DATA FOR THIS EXERCISE Block Start

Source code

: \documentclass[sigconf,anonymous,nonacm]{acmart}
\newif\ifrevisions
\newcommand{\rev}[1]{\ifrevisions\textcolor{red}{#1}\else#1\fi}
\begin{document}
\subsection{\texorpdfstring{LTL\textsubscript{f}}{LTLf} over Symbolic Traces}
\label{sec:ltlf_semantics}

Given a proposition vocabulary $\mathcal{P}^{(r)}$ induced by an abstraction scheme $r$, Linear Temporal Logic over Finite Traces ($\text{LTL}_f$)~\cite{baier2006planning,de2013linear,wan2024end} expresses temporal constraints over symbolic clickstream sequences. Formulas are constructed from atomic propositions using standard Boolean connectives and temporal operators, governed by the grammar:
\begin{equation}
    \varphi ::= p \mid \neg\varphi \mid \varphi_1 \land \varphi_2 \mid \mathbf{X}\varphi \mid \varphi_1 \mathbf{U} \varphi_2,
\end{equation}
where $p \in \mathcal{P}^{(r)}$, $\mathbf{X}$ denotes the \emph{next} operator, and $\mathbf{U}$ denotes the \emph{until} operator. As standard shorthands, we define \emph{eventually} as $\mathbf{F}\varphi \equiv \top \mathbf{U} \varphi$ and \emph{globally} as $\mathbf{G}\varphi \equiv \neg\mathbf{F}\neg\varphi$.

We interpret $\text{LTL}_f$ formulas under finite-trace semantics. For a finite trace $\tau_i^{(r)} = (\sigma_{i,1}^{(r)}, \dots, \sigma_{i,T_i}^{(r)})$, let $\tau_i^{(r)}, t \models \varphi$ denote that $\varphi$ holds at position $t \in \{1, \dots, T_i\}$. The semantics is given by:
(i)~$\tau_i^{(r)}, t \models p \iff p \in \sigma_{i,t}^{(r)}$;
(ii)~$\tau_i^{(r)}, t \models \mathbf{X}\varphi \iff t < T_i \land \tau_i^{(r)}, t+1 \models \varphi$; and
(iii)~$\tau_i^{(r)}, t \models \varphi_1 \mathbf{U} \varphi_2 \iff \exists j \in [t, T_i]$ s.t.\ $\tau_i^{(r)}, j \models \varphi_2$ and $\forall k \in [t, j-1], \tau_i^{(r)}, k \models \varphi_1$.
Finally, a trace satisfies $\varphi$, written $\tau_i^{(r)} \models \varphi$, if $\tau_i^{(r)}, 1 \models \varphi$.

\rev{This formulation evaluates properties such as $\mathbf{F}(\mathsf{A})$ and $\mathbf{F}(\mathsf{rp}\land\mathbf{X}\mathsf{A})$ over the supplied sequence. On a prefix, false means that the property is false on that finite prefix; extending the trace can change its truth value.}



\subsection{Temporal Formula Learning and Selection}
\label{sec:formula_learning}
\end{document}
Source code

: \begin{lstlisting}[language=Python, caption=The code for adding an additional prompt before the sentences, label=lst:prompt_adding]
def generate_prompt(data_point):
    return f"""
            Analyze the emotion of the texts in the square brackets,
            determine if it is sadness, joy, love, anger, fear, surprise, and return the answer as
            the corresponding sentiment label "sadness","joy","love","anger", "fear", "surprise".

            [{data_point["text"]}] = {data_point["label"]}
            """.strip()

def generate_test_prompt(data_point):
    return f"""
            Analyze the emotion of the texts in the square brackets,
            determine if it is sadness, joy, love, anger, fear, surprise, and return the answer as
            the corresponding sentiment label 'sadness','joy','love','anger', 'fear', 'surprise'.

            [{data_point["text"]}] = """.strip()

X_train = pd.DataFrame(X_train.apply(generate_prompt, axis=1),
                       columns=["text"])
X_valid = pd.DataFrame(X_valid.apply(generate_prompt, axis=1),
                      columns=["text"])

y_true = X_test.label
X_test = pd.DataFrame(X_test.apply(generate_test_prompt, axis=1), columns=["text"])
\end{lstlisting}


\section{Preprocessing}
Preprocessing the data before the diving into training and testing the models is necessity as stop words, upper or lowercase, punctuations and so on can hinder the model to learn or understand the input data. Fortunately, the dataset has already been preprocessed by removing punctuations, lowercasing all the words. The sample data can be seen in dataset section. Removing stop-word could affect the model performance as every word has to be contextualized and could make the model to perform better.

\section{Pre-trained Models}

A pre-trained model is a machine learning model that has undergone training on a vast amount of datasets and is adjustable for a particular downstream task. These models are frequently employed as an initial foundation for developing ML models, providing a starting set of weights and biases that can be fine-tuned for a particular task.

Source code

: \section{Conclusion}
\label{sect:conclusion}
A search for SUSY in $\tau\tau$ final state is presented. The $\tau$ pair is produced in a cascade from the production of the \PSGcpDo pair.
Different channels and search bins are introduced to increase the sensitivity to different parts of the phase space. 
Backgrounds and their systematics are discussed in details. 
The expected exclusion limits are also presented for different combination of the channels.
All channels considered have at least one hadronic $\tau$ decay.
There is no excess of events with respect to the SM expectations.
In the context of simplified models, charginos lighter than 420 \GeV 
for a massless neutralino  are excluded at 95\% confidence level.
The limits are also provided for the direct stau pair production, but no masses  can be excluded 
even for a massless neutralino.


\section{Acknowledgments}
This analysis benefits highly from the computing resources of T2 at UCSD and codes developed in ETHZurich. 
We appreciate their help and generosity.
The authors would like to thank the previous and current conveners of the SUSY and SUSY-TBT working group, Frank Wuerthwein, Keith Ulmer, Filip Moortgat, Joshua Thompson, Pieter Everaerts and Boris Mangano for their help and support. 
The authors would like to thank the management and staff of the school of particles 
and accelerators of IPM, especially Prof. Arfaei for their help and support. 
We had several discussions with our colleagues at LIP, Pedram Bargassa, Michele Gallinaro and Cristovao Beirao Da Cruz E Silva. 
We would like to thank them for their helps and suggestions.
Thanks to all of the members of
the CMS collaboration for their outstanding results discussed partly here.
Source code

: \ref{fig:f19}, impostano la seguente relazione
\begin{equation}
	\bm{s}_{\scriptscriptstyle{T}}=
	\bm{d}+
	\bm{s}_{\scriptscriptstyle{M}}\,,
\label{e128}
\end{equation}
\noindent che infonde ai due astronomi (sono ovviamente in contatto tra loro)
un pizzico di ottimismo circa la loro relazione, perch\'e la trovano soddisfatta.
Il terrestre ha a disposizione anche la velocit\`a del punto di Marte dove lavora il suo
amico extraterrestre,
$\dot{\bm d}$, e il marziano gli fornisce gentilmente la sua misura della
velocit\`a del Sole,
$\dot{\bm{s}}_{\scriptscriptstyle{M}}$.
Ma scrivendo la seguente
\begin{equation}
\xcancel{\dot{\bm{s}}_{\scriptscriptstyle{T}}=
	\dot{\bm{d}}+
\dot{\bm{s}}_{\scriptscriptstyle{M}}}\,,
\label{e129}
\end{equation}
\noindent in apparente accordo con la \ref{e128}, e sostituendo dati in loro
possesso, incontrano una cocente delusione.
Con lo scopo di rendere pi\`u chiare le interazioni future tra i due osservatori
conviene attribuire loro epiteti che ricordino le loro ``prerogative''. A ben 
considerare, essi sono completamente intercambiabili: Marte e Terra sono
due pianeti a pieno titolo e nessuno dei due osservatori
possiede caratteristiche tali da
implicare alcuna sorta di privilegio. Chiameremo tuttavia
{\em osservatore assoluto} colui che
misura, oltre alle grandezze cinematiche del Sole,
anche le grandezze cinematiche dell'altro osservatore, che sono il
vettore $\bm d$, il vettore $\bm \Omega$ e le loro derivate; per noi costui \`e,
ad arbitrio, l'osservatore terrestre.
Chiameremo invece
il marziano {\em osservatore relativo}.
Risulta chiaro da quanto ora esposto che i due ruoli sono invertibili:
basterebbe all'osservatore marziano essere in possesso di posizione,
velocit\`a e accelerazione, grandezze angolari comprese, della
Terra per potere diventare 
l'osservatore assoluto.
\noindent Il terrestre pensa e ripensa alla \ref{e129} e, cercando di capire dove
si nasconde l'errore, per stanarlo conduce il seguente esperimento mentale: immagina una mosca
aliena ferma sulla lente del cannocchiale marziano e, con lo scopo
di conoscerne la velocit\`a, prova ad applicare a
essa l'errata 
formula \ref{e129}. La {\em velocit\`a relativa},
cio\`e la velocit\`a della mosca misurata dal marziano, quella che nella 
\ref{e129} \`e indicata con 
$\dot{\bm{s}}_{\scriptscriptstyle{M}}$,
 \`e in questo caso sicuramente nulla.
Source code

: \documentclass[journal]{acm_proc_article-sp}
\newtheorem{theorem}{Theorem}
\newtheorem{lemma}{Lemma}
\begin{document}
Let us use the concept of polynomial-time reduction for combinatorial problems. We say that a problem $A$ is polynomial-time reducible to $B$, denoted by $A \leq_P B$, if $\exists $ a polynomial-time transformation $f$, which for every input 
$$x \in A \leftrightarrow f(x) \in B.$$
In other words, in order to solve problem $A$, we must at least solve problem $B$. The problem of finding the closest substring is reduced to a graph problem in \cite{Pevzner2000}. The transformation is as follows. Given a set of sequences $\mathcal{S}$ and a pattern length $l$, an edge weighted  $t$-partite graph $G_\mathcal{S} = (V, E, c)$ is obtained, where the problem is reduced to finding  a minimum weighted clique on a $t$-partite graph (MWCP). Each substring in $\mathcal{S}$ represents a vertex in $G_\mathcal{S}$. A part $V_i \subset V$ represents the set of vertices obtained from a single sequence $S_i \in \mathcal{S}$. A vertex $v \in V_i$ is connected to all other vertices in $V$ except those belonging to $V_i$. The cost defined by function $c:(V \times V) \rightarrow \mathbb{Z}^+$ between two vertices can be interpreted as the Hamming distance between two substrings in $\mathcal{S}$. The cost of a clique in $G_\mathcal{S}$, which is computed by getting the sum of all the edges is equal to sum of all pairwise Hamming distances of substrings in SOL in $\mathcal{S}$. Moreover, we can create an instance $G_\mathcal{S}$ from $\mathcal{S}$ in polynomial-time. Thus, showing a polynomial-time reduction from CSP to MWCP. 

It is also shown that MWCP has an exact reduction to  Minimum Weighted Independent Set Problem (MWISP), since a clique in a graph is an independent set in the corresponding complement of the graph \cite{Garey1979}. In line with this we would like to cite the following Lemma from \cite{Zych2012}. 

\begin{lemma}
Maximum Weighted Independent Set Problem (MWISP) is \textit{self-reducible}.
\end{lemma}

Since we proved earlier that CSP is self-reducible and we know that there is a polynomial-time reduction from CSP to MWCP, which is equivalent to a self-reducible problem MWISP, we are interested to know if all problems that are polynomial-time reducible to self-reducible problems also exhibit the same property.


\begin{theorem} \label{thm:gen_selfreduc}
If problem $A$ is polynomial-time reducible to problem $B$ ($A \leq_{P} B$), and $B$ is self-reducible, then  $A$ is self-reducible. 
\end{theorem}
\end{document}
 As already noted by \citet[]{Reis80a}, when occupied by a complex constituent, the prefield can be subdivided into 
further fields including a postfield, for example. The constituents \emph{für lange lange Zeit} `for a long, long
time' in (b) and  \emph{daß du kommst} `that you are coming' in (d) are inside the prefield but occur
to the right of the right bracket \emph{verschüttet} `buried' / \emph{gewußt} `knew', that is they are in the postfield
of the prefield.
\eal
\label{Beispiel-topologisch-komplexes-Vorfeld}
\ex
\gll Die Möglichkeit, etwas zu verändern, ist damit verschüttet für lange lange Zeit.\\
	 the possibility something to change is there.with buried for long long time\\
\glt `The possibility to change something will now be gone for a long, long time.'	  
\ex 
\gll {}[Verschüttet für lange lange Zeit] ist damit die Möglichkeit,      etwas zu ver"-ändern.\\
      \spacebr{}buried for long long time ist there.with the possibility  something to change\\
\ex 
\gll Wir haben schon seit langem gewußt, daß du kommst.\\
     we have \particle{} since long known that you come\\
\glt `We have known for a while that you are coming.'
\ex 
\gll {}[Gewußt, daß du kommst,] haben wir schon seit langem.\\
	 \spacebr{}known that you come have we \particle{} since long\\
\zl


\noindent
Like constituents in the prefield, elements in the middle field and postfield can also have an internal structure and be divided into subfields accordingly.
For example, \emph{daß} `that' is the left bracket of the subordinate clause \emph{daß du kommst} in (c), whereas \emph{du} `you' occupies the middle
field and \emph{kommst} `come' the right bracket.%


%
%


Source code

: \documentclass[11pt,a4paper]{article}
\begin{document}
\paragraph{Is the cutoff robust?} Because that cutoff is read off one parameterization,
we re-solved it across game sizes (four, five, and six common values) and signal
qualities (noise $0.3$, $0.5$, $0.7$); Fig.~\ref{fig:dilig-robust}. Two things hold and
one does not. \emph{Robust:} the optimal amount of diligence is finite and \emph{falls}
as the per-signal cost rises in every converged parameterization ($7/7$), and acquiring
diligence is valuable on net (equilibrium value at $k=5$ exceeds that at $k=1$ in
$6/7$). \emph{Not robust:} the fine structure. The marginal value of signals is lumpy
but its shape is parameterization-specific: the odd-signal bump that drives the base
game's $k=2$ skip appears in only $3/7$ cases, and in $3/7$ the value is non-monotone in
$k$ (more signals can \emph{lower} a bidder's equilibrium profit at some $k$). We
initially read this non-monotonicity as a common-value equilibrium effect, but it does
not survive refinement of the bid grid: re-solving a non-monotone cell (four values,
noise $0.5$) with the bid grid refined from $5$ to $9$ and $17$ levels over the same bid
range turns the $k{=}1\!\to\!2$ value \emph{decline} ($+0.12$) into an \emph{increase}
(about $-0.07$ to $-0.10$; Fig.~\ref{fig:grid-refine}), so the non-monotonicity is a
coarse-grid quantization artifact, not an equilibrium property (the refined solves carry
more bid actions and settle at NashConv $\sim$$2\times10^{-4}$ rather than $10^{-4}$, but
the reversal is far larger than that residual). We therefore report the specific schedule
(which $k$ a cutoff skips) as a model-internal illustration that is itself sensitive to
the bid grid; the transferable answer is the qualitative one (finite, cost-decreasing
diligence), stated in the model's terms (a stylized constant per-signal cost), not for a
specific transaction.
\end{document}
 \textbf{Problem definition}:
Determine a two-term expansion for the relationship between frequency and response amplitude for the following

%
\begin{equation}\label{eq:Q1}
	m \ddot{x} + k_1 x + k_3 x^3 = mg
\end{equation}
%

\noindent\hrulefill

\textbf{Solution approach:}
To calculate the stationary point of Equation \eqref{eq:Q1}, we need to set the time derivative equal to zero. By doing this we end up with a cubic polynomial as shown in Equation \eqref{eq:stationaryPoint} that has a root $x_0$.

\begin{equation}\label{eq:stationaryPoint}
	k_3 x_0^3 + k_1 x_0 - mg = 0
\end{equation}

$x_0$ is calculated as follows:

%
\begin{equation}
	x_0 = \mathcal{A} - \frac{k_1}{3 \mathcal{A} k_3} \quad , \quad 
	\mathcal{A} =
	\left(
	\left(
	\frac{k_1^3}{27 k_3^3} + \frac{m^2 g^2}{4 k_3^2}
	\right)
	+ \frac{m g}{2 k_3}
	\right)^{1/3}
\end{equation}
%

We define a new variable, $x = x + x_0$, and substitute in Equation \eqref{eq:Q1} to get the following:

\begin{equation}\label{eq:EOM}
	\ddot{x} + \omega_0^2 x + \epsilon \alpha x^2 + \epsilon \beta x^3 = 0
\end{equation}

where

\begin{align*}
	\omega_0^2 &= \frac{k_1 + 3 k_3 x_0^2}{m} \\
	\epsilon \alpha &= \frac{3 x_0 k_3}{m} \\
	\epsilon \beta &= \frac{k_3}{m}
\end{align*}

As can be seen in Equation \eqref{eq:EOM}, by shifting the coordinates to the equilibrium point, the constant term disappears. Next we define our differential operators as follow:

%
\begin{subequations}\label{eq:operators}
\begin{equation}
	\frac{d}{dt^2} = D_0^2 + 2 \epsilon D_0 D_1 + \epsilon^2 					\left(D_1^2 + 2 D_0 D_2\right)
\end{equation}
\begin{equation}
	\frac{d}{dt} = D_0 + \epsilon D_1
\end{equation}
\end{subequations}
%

DATA FOR THIS EXERCISE Block End

### EXERCISE DIRECTIONS:
Reproduce, please, the lines of the material from its first line down to the line containing "Given a proposition", keeping both ends and nothing beyond them.

### SOLVED EXERCISE:
Source code

: \documentclass[sigconf,anonymous,nonacm]{acmart}
\newif\ifrevisions
\newcommand{\rev}[1]{\ifrevisions\textcolor{red}{#1}\else#1\fi}
\begin{document}
\subsection{\texorpdfstring{LTL\textsubscript{f}}{LTLf} over Symbolic Traces}
\label{sec:ltlf_semantics}

Given a proposition vocabulary $\mathcal{P}^{(r)}$ induced by an abstraction scheme $r$, Linear Temporal Logic over Finite Traces ($\text{LTL}_f$)~\cite{baier2006planning,de2013linear,wan2024end} expresses temporal constraints over symbolic clickstream sequences. Formulas are constructed from atomic propositions using standard Boolean connectives and temporal operators, governed by the grammar:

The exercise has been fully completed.